An obvious remedy is to construct the architecture of the neural network so that it is able to directly learn the continuous-time systems (i.e. ResNet, and neural ODE [3]). We will also discuss other ways to deal with the different patholoogies, for example the use of RevNet architectures to avoid noninvertibility (which however does not avoid the wrong bifurcations) [4].

While fixed-timestep learned flow maps exhibit the pathologies listed above, this does not mean that they are completely inapplicable to continuous-time dynamics. In the second portion of this talk, we describe an approach in which we train a finite-timestep flow map on variable-timestep data, and then use automatic differentiation to create from this an approximation of the infinitesimal generator (the ODE right-hand-side) for the system. We demonstrate that this approach converges to the true ODEs for a number of test cases.

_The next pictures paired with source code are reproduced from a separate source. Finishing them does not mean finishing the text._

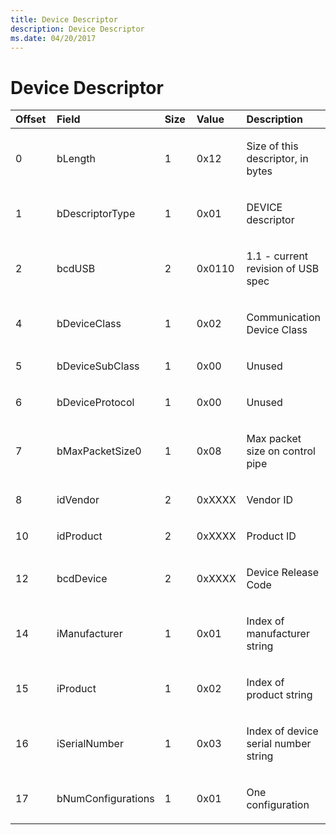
 ```yaml
---
title: Device Descriptor
description: Device Descriptor
ms.date: 04/20/2017
---
```


# Device Descriptor





<table>
<colgroup>
<col width="20%" />
<col width="20%" />
<col width="20%" />
<col width="20%" />
<col width="20%" />
</colgroup>
<thead>
<tr class="header">
<th align="left">Offset</th>
<th align="left">Field</th>
<th align="left">Size</th>
<th align="left">Value</th>
<th align="left">Description</th>
</tr>
</thead>
<tbody>
<tr class="odd">
<td align="left"><p>0</p></td>
<td align="left"><p>bLength</p></td>
<td align="left"><p>1</p></td>
<td align="left"><p>0x12</p></td>
<td align="left"><p>Size of this descriptor, in bytes</p></td>
</tr>
<tr class="even">
<td align="left"><p>1</p></td>
<td align="left"><p>bDescriptorType</p></td>
<td align="left"><p>1</p></td>
<td align="left"><p>0x01</p></td>
<td align="left"><p>DEVICE descriptor</p></td>
</tr>
<tr class="odd">
<td align="left"><p>2</p></td>
<td align="left"><p>bcdUSB</p></td>
<td align="left"><p>2</p></td>
<td align="left"><p>0x0110</p></td>
<td align="left"><p>1.1 - current revision of USB spec</p></td>
</tr>
<tr class="even">
<td align="left"><p>4</p></td>
<td align="left"><p>bDeviceClass</p></td>
<td align="left"><p>1</p></td>
<td align="left"><p>0x02</p></td>
<td align="left"><p>Communication Device Class</p></td>
</tr>
<tr class="odd">
<td align="left"><p>5</p></td>
<td align="left"><p>bDeviceSubClass</p></td>
<td align="left"><p>1</p></td>
<td align="left"><p>0x00</p></td>
<td align="left"><p>Unused</p></td>
</tr>
<tr class="even">
<td align="left"><p>6</p></td>
<td align="left"><p>bDeviceProtocol</p></td>
<td align="left"><p>1</p></td>
<td align="left"><p>0x00</p></td>
<td align="left"><p>Unused</p></td>
</tr>
<tr class="odd">
<td align="left"><p>7</p></td>
<td align="left"><p>bMaxPacketSize0</p></td>
<td align="left"><p>1</p></td>
<td align="left"><p>0x08</p></td>
<td align="left"><p>Max packet size on control pipe</p></td>
</tr>
<tr class="even">
<td align="left"><p>8</p></td>
<td align="left"><p>idVendor</p></td>
<td align="left"><p>2</p></td>
<td align="left"><p>0xXXXX</p></td>
<td align="left"><p>Vendor ID</p></td>
</tr>
<tr class="odd">
<td align="left"><p>10</p></td>
<td align="left"><p>idProduct</p></td>
<td align="left"><p>2</p></td>
<td align="left"><p>0xXXXX</p></td>
<td align="left"><p>Product ID</p></td>
</tr>
<tr class="even">
<td align="left"><p>12</p></td>
<td align="left"><p>bcdDevice</p></td>
<td align="left"><p>2</p></td>
<td align="left"><p>0xXXXX</p></td>
<td align="left"><p>Device Release Code</p></td>
</tr>
<tr class="odd">
<td align="left"><p>14</p></td>
<td align="left"><p>iManufacturer</p></td>
<td align="left"><p>1</p></td>
<td align="left"><p>0x01</p></td>
<td align="left"><p>Index of manufacturer string</p></td>
</tr>
<tr class="even">
<td align="left"><p>15</p></td>
<td align="left"><p>iProduct</p></td>
<td align="left"><p>1</p></td>
<td align="left"><p>0x02</p></td>
<td align="left"><p>Index of product string</p></td>
</tr>
<tr class="odd">
<td align="left"><p>16</p></td>
<td align="left"><p>iSerialNumber</p></td>
<td align="left"><p>1</p></td>
<td align="left"><p>0x03</p></td>
<td align="left"><p>Index of device serial number string</p></td>
</tr>
<tr class="even">
<td align="left"><p>17</p></td>
<td align="left"><p>bNumConfigurations</p></td>
<td align="left"><p>1</p></td>
<td align="left"><p>0x01</p></td>
<td align="left"><p>One configuration</p></td>
</tr>
</tbody>
</table>

 

 

 





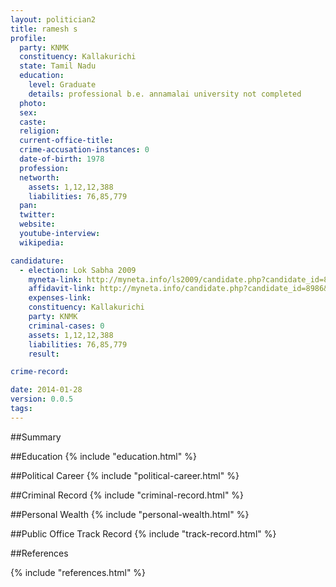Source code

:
 ```yaml
---
layout: politician2
title: ramesh s
profile: 
  party: KNMK
  constituency: Kallakurichi
  state: Tamil Nadu
  education: 
    level: Graduate
    details: professional b.e. annamalai university not completed
  photo: 
  sex: 
  caste: 
  religion: 
  current-office-title: 
  crime-accusation-instances: 0
  date-of-birth: 1978
  profession: 
  networth: 
    assets: 1,12,12,388
    liabilities: 76,85,779
  pan: 
  twitter: 
  website: 
  youtube-interview: 
  wikipedia: 

candidature: 
  - election: Lok Sabha 2009
    myneta-link: http://myneta.info/ls2009/candidate.php?candidate_id=8986
    affidavit-link: http://myneta.info/candidate.php?candidate_id=8986&scan=original
    expenses-link: 
    constituency: Kallakurichi 
    party: KNMK
    criminal-cases: 0
    assets: 1,12,12,388
    liabilities: 76,85,779
    result:  

crime-record: 

date: 2014-01-28
version: 0.0.5
tags: 
---
```

##Summary


##Education
{% include "education.html" %}


##Political Career
{% include "political-career.html" %}


##Criminal Record
{% include "criminal-record.html" %}


##Personal Wealth
{% include "personal-wealth.html" %}


##Public Office Track Record
{% include "track-record.html" %}


##References


{% include "references.html" %}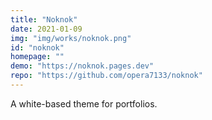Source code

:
 ```yaml
---
title: "Noknok"
date: 2021-01-09 
img: "img/works/noknok.png"
id: "noknok"
homepage: ""
demo: "https://noknok.pages.dev"
repo: "https://github.com/opera7133/noknok"
---
```

A white-based theme for portfolios.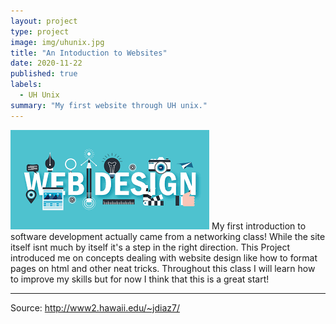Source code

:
 ```yaml
---
layout: project
type: project
image: img/uhunix.jpg
title: "An Intoduction to Websites"
date: 2020-11-22
published: true
labels:
  - UH Unix
summary: "My first website through UH unix."
---
```

<img class="img-fluid" src="../img/webd2.png">
My first introduction to software development actually came from a networking class! While the site itself isnt much by itself it's a step in the right direction. This Project introduced me on concepts dealing with website design like how to format pages on html and other neat tricks. Throughout this class I will learn how to improve my skills but for now I think that this is a great start!


<hr>

Source: <a href="http://www2.hawaii.edu/~jdiaz7/">http://www2.hawaii.edu/~jdiaz7/</a>
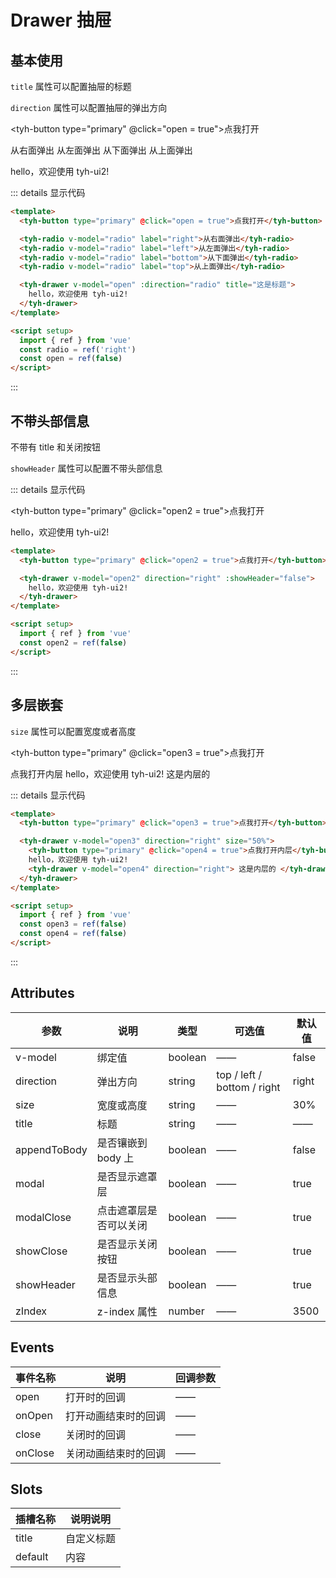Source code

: # Drawer 抽屉

## 基本使用

`title` 属性可以配置抽屉的标题

`direction` 属性可以配置抽屉的弹出方向

<tyh-button type="primary" @click="open = true">点我打开</tyh-button>

<tyh-radio v-model="radio" label="right">从右面弹出</tyh-radio>
<tyh-radio v-model="radio" label="left">从左面弹出</tyh-radio>
<tyh-radio v-model="radio" label="bottom">从下面弹出</tyh-radio>
<tyh-radio v-model="radio" label="top">从上面弹出</tyh-radio>

<tyh-drawer v-model="open" :direction="radio" title="这是标题">
  hello，欢迎使用 tyh-ui2!
</tyh-drawer>

::: details 显示代码

```html
<template>
  <tyh-button type="primary" @click="open = true">点我打开</tyh-button>

  <tyh-radio v-model="radio" label="right">从右面弹出</tyh-radio>
  <tyh-radio v-model="radio" label="left">从左面弹出</tyh-radio>
  <tyh-radio v-model="radio" label="bottom">从下面弹出</tyh-radio>
  <tyh-radio v-model="radio" label="top">从上面弹出</tyh-radio>

  <tyh-drawer v-model="open" :direction="radio" title="这是标题">
    hello，欢迎使用 tyh-ui2!
  </tyh-drawer>
</template>

<script setup>
  import { ref } from 'vue'
  const radio = ref('right')
  const open = ref(false)
</script>
```

:::

## 不带头部信息

不带有 title 和关闭按钮

`showHeader` 属性可以配置不带头部信息

::: details 显示代码

<tyh-button type="primary" @click="open2 = true">点我打开</tyh-button>

<tyh-drawer v-model="open2" direction="right" :showHeader="false">
  hello，欢迎使用 tyh-ui2!
</tyh-drawer>

```html
<template>
  <tyh-button type="primary" @click="open2 = true">点我打开</tyh-button>

  <tyh-drawer v-model="open2" direction="right" :showHeader="false">
    hello，欢迎使用 tyh-ui2!
  </tyh-drawer>
</template>

<script setup>
  import { ref } from 'vue'
  const open2 = ref(false)
</script>
```

:::

## 多层嵌套

`size` 属性可以配置宽度或者高度

<tyh-button type="primary" @click="open3 = true">点我打开</tyh-button>

<tyh-drawer v-model="open3" direction="right" size="50%">
  <tyh-button type="primary" @click="open4 = true">点我打开内层</tyh-button>
  hello，欢迎使用 tyh-ui2!
  <tyh-drawer v-model="open4" direction="right"> 这是内层的 </tyh-drawer>
</tyh-drawer>

::: details 显示代码

```html
<template>
  <tyh-button type="primary" @click="open3 = true">点我打开</tyh-button>

  <tyh-drawer v-model="open3" direction="right" size="50%">
    <tyh-button type="primary" @click="open4 = true">点我打开内层</tyh-button>
    hello，欢迎使用 tyh-ui2!
    <tyh-drawer v-model="open4" direction="right"> 这是内层的 </tyh-drawer>
  </tyh-drawer>
</template>

<script setup>
  import { ref } from 'vue'
  const open3 = ref(false)
  const open4 = ref(false)
</script>
```

:::

## Attributes

| 参数         | 说明                   | 类型    | 可选值                      | 默认值 |
| ------------ | ---------------------- | ------- | --------------------------- | ------ |
| v-model      | 绑定值                 | boolean | ——                          | false  |
| direction    | 弹出方向               | string  | top / left / bottom / right | right  |
| size         | 宽度或高度             | string  | ——                          | 30%    |
| title        | 标题                   | string  | ——                          | ——     |
| appendToBody | 是否镶嵌到 body 上     | boolean | ——                          | false  |
| modal        | 是否显示遮罩层         | boolean | ——                          | true   |
| modalClose   | 点击遮罩层是否可以关闭 | boolean | ——                          | true   |
| showClose    | 是否显示关闭按钮       | boolean | ——                          | true   |
| showHeader   | 是否显示头部信息       | boolean | ——                          | true   |
| zIndex       | z-index 属性           | number  | ——                          | 3500   |

## Events

| 事件名称 | 说明                 | 回调参数 |
| -------- | -------------------- | -------- |
| open     | 打开时的回调         | ——       |
| onOpen   | 打开动画结束时的回调 | ——       |
| close    | 关闭时的回调         | ——       |
| onClose  | 关闭动画结束时的回调 | ——       |

## Slots

| 插槽名称 | 说明说明   |
| -------- | ---------- |
| title    | 自定义标题 |
| default  | 内容       |

<script setup>
  import { ref } from 'vue'
  const radio = ref('right')
  const open = ref(false)
  const open2 = ref(false)
  const open3 = ref(false)
  const open4 = ref(false)
</script>

<style scoped>
.tyh-button {
  margin-right: 15px;
}
</style>
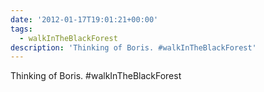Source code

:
 ```yaml
---
date: '2012-01-17T19:01:21+00:00'
tags:
  - walkInTheBlackForest
description: 'Thinking of Boris. #walkInTheBlackForest'
---
```

Thinking of Boris. #walkInTheBlackForest
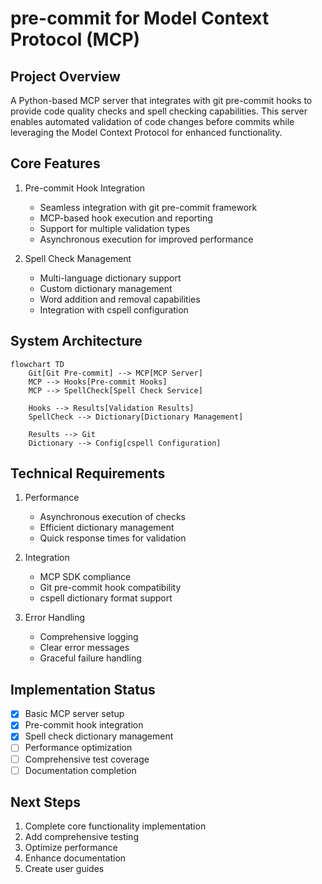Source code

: # pre-commit for Model Context Protocol (MCP)

## Project Overview

A Python-based MCP server that integrates with git pre-commit hooks to provide code quality checks and spell checking capabilities. This server enables automated validation of code changes before commits while leveraging the Model Context Protocol for enhanced functionality.

## Core Features

1. Pre-commit Hook Integration
   - Seamless integration with git pre-commit framework
   - MCP-based hook execution and reporting
   - Support for multiple validation types
   - Asynchronous execution for improved performance

2. Spell Check Management
   - Multi-language dictionary support
   - Custom dictionary management
   - Word addition and removal capabilities
   - Integration with cspell configuration

## System Architecture

```mermaid
flowchart TD
    Git[Git Pre-commit] --> MCP[MCP Server]
    MCP --> Hooks[Pre-commit Hooks]
    MCP --> SpellCheck[Spell Check Service]
    
    Hooks --> Results[Validation Results]
    SpellCheck --> Dictionary[Dictionary Management]
    
    Results --> Git
    Dictionary --> Config[cspell Configuration]
```

## Technical Requirements

1. Performance
   - Asynchronous execution of checks
   - Efficient dictionary management
   - Quick response times for validation

2. Integration
   - MCP SDK compliance
   - Git pre-commit hook compatibility
   - cspell dictionary format support

3. Error Handling
   - Comprehensive logging
   - Clear error messages
   - Graceful failure handling

## Implementation Status

- [x] Basic MCP server setup
- [x] Pre-commit hook integration
- [x] Spell check dictionary management
- [ ] Performance optimization
- [ ] Comprehensive test coverage
- [ ] Documentation completion

## Next Steps

1. Complete core functionality implementation
2. Add comprehensive testing
3. Optimize performance
4. Enhance documentation
5. Create user guides
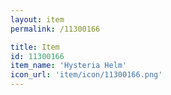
 ```yaml
---
layout: item
permalink: /11300166

title: Item
id: 11300166
item_name: 'Hysteria Helm'
icon_url: 'item/icon/11300166.png'
---
```

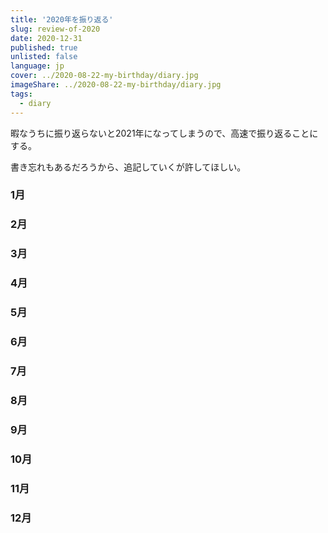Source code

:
 ```yaml
---
title: '2020年を振り返る'
slug: review-of-2020
date: 2020-12-31
published: true
unlisted: false
language: jp
cover: ../2020-08-22-my-birthday/diary.jpg
imageShare: ../2020-08-22-my-birthday/diary.jpg
tags:
  - diary
---
```


暇なうちに振り返らないと2021年になってしまうので、高速で振り返ることにする。

書き忘れもあるだろうから、追記していくが許してほしい。

### 1月

### 2月

### 3月

### 4月

### 5月

### 6月

### 7月

### 8月

### 9月

### 10月

### 11月

### 12月
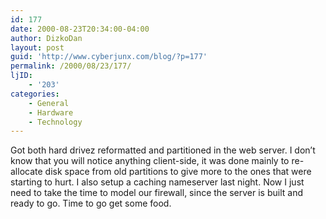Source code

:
 ```yaml
---
id: 177
date: 2000-08-23T20:34:00-04:00
author: DizkoDan
layout: post
guid: 'http://www.cyberjunx.com/blog/?p=177'
permalink: /2000/08/23/177/
ljID:
    - '203'
categories:
    - General
    - Hardware
    - Technology
---
```


Got both hard drivez reformatted and partitioned in the web server. I don’t know that you will notice anything client-side, it was done mainly to re-allocate disk space from old partitions to give more to the ones that were starting to hurt. I also setup a caching nameserver last night. Now I just need to take the time to model our firewall, since the server is built and ready to go. Time to go get some food.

Finally, we consider the approach of using a loss template based on a standard numerical integration algorithm (such as Runge Kutta, or forward or backward Euler) to train a neural network to approximate the ODE directly. We demonstrate by analysis and example that the approximate ODE will differ from the truth systematically, depending on the algorithm used to template the neural network. This "mirror" backward error analysis is intuitively related to the forward error these algorithms entail in their solutions of initial value problems.

[1] Gicquel, N., Anderson, J. S., and Kevrekidis, I. G. (1998). Noninvertibility and resonance in discrete-time neural networks for time-series processing. Physics Letters A, 238(1), 8–18. doi:10.1016/s0375-9601(97)00753-6

[2] Rico-Martinez, M., Adomaitis, R. A., and Kevrekidis, I. G. (2000). Noninvertibility in neural networks. Computers and Chemical Engineering. 24, 2417-2433. doi:10.1016/s0098-1354(00)00599-8

[3] Chen, R.T., Rubanova, Y., Bettencourt, J. and Duvenaud, D. (2018). Neural ordinary differential equations. arXiv preprint. arXiv:1806.07366.

[4] Gomez, A.N., Ren, M., Urtasun, R., and Grosse, R. B. (2017). The reversible residual network: backpropagation without storing activations. arXiv preprint. arXiv:1707.04585.

Figure: frequency locking in the neural network that approximated the discrete-time Brusselator model. For each subgraph, the dynamics will start and end at the same state after n (e.g. n = 13 in the first subgraph) iterations. Connecting states (shown in red points) along with time will form a polygon with n vertices.